GIVEN RECORDS:
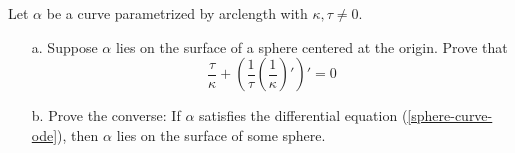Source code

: \documentclass[Shifrin_Solutions_Spring_2018]{subfiles}
\begin{document}
\clearpage



\begin{exercise}
Let $\alpha$ be a curve parametrized by arclength with $\kappa,\tau \neq 0$.
\begin{itemize}
\item[a.] Suppose $\alpha$ lies on the surface of a sphere centered at the origin. Prove that
\begin{equation}\label{sphere-curve-ode}
\dfrac{\tau}{\kappa} + \left(\dfrac{1}{\tau} \left(\dfrac{1}{\kappa}\right)' \right)' =0
\end{equation}

\item[b.] Prove the converse: If $\alpha$ satisfies the differential equation 
(\ref{sphere-curve-ode}), then $\alpha$ lies on the surface of some sphere.
\end{itemize}
\end{exercise}
\end{document}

TRY IT: Could you write all the entries out again exactly, but without their pictures?

EXPECTED OUTPUT:
Source code

: \documentclass[Shifrin_Solutions_Spring_2018]{subfiles}
\begin{document}
\clearpage



\begin{exercise}
Let $\alpha$ be a curve parametrized by arclength with $\kappa,\tau \neq 0$.
\begin{itemize}
\item[a.] Suppose $\alpha$ lies on the surface of a sphere centered at the origin. Prove that
\begin{equation}\label{sphere-curve-ode}
\dfrac{\tau}{\kappa} + \left(\dfrac{1}{\tau} \left(\dfrac{1}{\kappa}\right)' \right)' =0
\end{equation}

\item[b.] Prove the converse: If $\alpha$ satisfies the differential equation 
(\ref{sphere-curve-ode}), then $\alpha$ lies on the surface of some sphere.
\end{itemize}
\end{exercise}
\end{document}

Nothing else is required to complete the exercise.